## What you have to do:
The expected output is every line of the data exactly as shown, minus the images.

[Stored data]
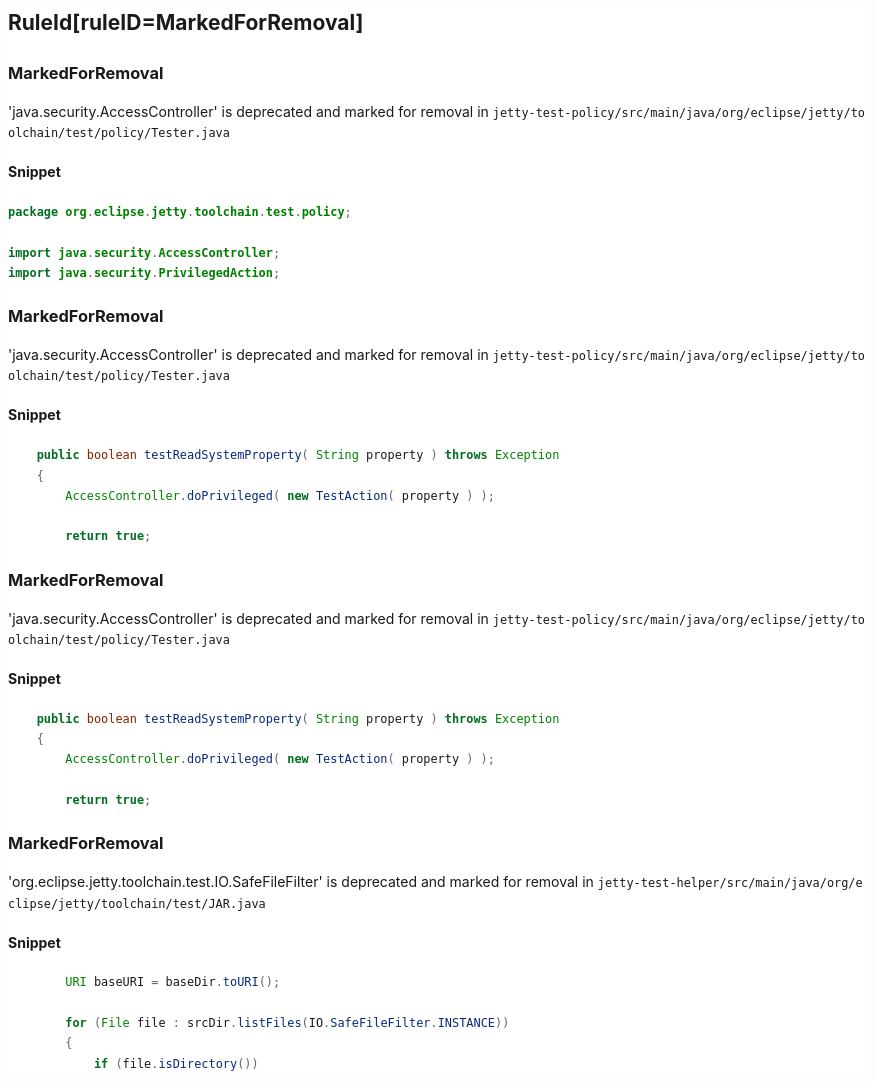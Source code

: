 ## RuleId[ruleID=MarkedForRemoval]
### MarkedForRemoval
'java.security.AccessController' is deprecated and marked for removal
in `jetty-test-policy/src/main/java/org/eclipse/jetty/toolchain/test/policy/Tester.java`
#### Snippet
```java
package org.eclipse.jetty.toolchain.test.policy;

import java.security.AccessController;
import java.security.PrivilegedAction;

```

### MarkedForRemoval
'java.security.AccessController' is deprecated and marked for removal
in `jetty-test-policy/src/main/java/org/eclipse/jetty/toolchain/test/policy/Tester.java`
#### Snippet
```java
    public boolean testReadSystemProperty( String property ) throws Exception
    {
        AccessController.doPrivileged( new TestAction( property ) );
       
        return true;
```

### MarkedForRemoval
'java.security.AccessController' is deprecated and marked for removal
in `jetty-test-policy/src/main/java/org/eclipse/jetty/toolchain/test/policy/Tester.java`
#### Snippet
```java
    public boolean testReadSystemProperty( String property ) throws Exception
    {
        AccessController.doPrivileged( new TestAction( property ) );
       
        return true;
```

### MarkedForRemoval
'org.eclipse.jetty.toolchain.test.IO.SafeFileFilter' is deprecated and marked for removal
in `jetty-test-helper/src/main/java/org/eclipse/jetty/toolchain/test/JAR.java`
#### Snippet
```java
        URI baseURI = baseDir.toURI();

        for (File file : srcDir.listFiles(IO.SafeFileFilter.INSTANCE))
        {
            if (file.isDirectory())
```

## Response for this exercise:
Source code

: ## RuleId[ruleID=MarkedForRemoval]
### MarkedForRemoval
'java.security.AccessController' is deprecated and marked for removal
in `jetty-test-policy/src/main/java/org/eclipse/jetty/toolchain/test/policy/Tester.java`
#### Snippet
```java
package org.eclipse.jetty.toolchain.test.policy;

import java.security.AccessController;
import java.security.PrivilegedAction;

```

### MarkedForRemoval
'java.security.AccessController' is deprecated and marked for removal
in `jetty-test-policy/src/main/java/org/eclipse/jetty/toolchain/test/policy/Tester.java`
#### Snippet
```java
    public boolean testReadSystemProperty( String property ) throws Exception
    {
        AccessController.doPrivileged( new TestAction( property ) );
       
        return true;
```

### MarkedForRemoval
'java.security.AccessController' is deprecated and marked for removal
in `jetty-test-policy/src/main/java/org/eclipse/jetty/toolchain/test/policy/Tester.java`
#### Snippet
```java
    public boolean testReadSystemProperty( String property ) throws Exception
    {
        AccessController.doPrivileged( new TestAction( property ) );
       
        return true;
```

### MarkedForRemoval
'org.eclipse.jetty.toolchain.test.IO.SafeFileFilter' is deprecated and marked for removal
in `jetty-test-helper/src/main/java/org/eclipse/jetty/toolchain/test/JAR.java`
#### Snippet
```java
        URI baseURI = baseDir.toURI();

        for (File file : srcDir.listFiles(IO.SafeFileFilter.INSTANCE))
        {
            if (file.isDirectory())
```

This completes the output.